GIVEN RECORDS START

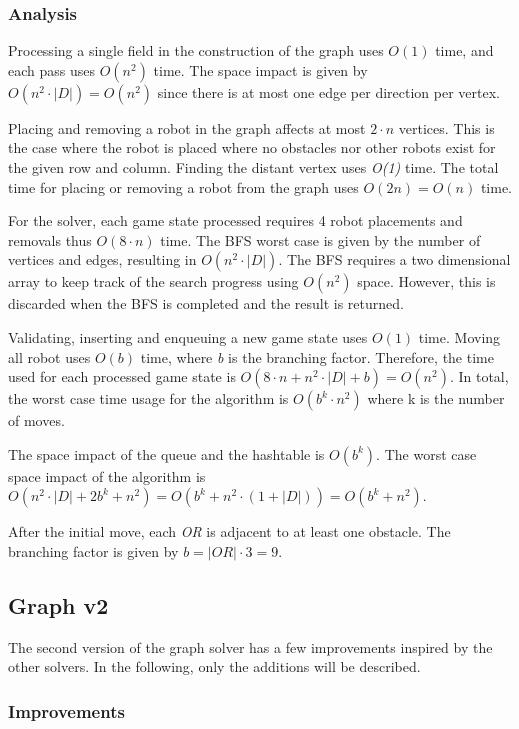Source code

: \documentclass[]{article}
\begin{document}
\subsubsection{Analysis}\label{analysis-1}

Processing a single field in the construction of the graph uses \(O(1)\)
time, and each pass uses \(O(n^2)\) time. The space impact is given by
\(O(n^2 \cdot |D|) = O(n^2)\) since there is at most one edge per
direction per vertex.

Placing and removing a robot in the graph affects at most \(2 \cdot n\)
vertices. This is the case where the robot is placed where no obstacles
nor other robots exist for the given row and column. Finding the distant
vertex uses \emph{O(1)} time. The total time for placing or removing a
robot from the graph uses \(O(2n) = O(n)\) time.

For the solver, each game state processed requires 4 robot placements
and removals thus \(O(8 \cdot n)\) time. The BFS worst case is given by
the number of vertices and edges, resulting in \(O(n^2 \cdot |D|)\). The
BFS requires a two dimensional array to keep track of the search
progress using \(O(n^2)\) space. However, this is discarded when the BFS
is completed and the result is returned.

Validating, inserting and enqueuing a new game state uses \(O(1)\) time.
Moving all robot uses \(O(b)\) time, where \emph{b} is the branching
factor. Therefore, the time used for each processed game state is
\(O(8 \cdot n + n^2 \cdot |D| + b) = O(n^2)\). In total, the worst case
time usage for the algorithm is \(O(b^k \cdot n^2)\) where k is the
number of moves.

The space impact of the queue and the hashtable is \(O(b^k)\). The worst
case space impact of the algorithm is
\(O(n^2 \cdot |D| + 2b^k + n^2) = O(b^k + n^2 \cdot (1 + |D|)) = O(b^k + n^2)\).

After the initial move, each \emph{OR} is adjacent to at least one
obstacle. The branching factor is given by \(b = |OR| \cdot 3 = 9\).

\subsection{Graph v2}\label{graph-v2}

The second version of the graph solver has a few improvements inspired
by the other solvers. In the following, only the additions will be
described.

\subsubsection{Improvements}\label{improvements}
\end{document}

GIVEN RECORDS END
GIVEN RECORDS START

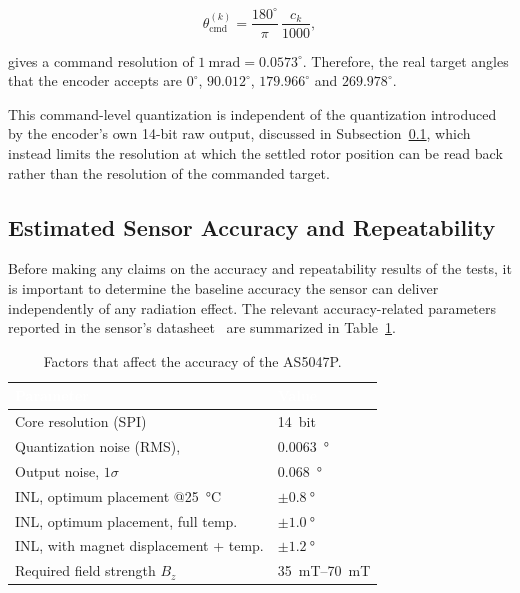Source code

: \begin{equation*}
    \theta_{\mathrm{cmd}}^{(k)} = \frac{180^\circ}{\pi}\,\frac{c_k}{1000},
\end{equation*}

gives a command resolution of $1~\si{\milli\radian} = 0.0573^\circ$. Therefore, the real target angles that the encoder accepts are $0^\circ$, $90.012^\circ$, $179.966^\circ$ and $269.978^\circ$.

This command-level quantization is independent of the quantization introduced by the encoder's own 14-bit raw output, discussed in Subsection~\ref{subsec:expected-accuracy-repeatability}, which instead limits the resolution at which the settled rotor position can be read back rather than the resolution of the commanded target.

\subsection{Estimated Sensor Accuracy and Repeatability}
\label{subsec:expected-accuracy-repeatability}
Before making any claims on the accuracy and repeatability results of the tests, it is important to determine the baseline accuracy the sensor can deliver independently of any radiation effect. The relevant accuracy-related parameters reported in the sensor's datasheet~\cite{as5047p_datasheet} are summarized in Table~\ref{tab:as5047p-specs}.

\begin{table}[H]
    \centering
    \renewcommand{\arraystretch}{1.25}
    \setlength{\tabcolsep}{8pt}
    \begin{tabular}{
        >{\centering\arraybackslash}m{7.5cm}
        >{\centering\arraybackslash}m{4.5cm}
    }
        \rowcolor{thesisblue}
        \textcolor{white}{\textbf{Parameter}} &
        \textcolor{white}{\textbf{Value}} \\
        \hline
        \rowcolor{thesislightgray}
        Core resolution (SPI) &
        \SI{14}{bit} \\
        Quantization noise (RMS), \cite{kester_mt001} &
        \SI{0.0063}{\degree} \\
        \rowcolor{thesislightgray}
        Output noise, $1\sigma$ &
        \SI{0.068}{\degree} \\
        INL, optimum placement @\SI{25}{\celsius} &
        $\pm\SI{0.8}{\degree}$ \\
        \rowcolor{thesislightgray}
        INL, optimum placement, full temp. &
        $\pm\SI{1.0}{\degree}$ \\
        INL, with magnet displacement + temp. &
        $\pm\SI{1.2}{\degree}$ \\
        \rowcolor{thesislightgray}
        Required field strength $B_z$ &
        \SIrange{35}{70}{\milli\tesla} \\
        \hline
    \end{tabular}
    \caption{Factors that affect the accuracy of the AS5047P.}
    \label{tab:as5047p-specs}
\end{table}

GIVEN RECORDS END

**PROBLEM TO SOLVE**
What do the lines above say from the one containing "direction per vertex." down to the one containing "or removing a"? Return them exactly, both end lines included, and only them.

**RESULT FOR THIS TASK**
direction per vertex.

Placing and removing a robot in the graph affects at most \(2 \cdot n\)
vertices. This is the case where the robot is placed where no obstacles
nor other robots exist for the given row and column. Finding the distant
vertex uses \emph{O(1)} time. The total time for placing or removing a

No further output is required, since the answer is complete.